What you should do: Determine the number of lines in the data that contain "like", and write only that number.

Excerpted data:
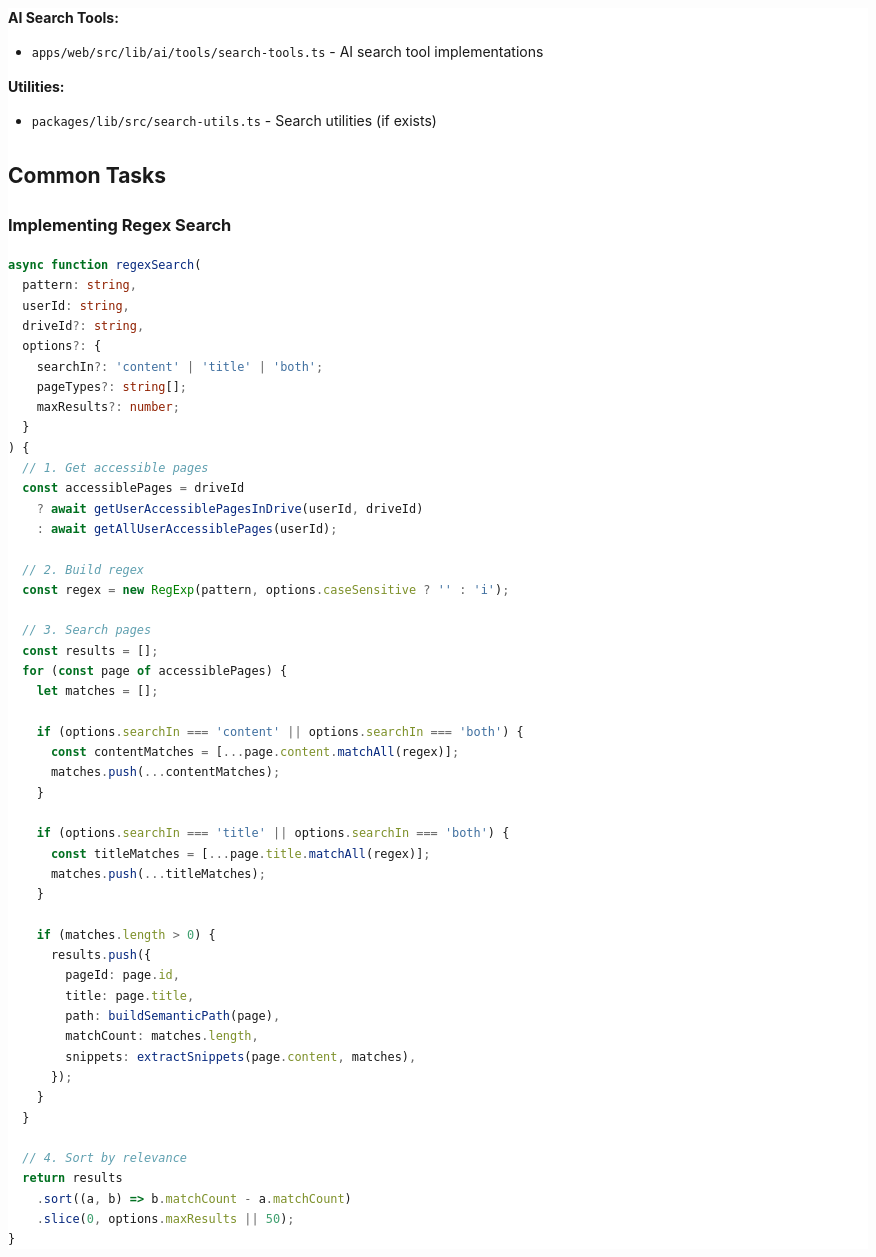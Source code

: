 **AI Search Tools:**
- `apps/web/src/lib/ai/tools/search-tools.ts` - AI search tool implementations

**Utilities:**
- `packages/lib/src/search-utils.ts` - Search utilities (if exists)

## Common Tasks

### Implementing Regex Search

```typescript
async function regexSearch(
  pattern: string,
  userId: string,
  driveId?: string,
  options?: {
    searchIn?: 'content' | 'title' | 'both';
    pageTypes?: string[];
    maxResults?: number;
  }
) {
  // 1. Get accessible pages
  const accessiblePages = driveId
    ? await getUserAccessiblePagesInDrive(userId, driveId)
    : await getAllUserAccessiblePages(userId);

  // 2. Build regex
  const regex = new RegExp(pattern, options.caseSensitive ? '' : 'i');

  // 3. Search pages
  const results = [];
  for (const page of accessiblePages) {
    let matches = [];

    if (options.searchIn === 'content' || options.searchIn === 'both') {
      const contentMatches = [...page.content.matchAll(regex)];
      matches.push(...contentMatches);
    }

    if (options.searchIn === 'title' || options.searchIn === 'both') {
      const titleMatches = [...page.title.matchAll(regex)];
      matches.push(...titleMatches);
    }

    if (matches.length > 0) {
      results.push({
        pageId: page.id,
        title: page.title,
        path: buildSemanticPath(page),
        matchCount: matches.length,
        snippets: extractSnippets(page.content, matches),
      });
    }
  }

  // 4. Sort by relevance
  return results
    .sort((a, b) => b.matchCount - a.matchCount)
    .slice(0, options.maxResults || 50);
}
```
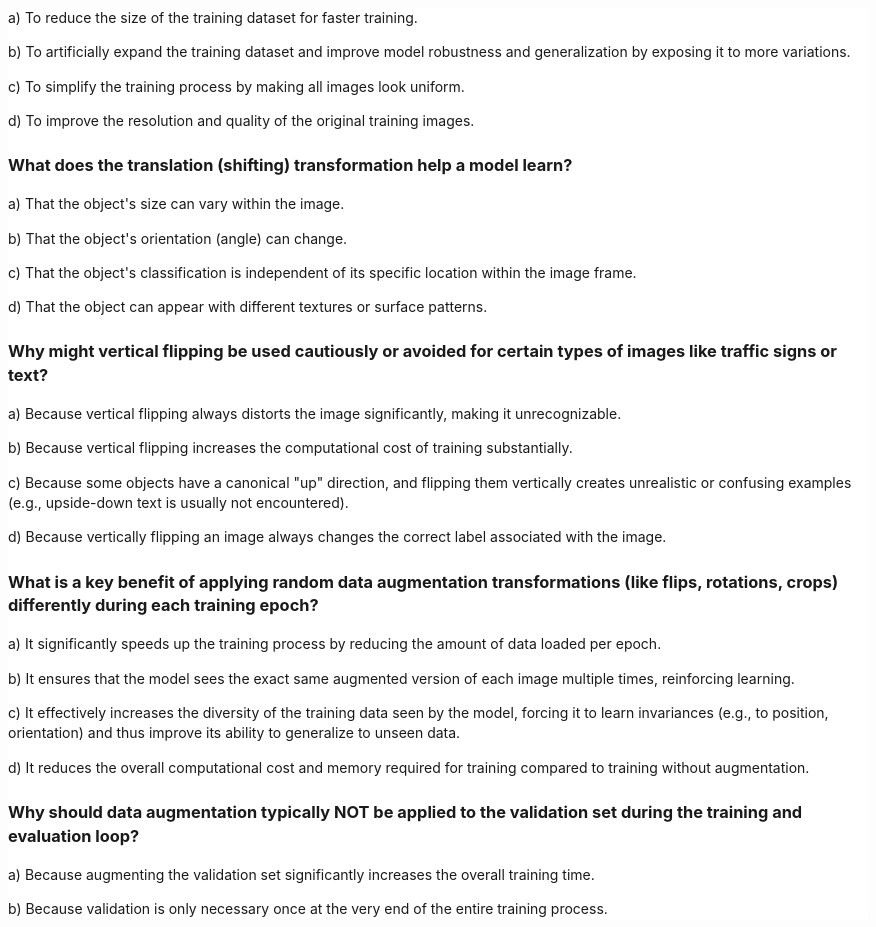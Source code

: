 a) To reduce the size of the training dataset for faster training.

b) To artificially expand the training dataset and improve model robustness and generalization by exposing it to more variations.

c) To simplify the training process by making all images look uniform.

d) To improve the resolution and quality of the original training images.


### **What does the translation (shifting) transformation help a model learn?**

a) That the object's size can vary within the image.

b) That the object's orientation (angle) can change.

c) That the object's classification is independent of its specific location within the image frame.

d) That the object can appear with different textures or surface patterns.


### **Why might vertical flipping be used cautiously or avoided for certain types of images like traffic signs or text?**

a) Because vertical flipping always distorts the image significantly, making it unrecognizable.

b) Because vertical flipping increases the computational cost of training substantially.

c) Because some objects have a canonical "up" direction, and flipping them vertically creates unrealistic or confusing examples (e.g., upside-down text is usually not encountered).

d) Because vertically flipping an image always changes the correct label associated with the image.


### **What is a key benefit of applying random data augmentation transformations (like flips, rotations, crops) differently during each training epoch?**

a) It significantly speeds up the training process by reducing the amount of data loaded per epoch.

b) It ensures that the model sees the exact same augmented version of each image multiple times, reinforcing learning.

c) It effectively increases the diversity of the training data seen by the model, forcing it to learn invariances (e.g., to position, orientation) and thus improve its ability to generalize to unseen data.

d) It reduces the overall computational cost and memory required for training compared to training without augmentation.


### **Why should data augmentation typically NOT be applied to the validation set during the training and evaluation loop?**

a) Because augmenting the validation set significantly increases the overall training time.

b) Because validation is only necessary once at the very end of the entire training process.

Result for this exercise: 2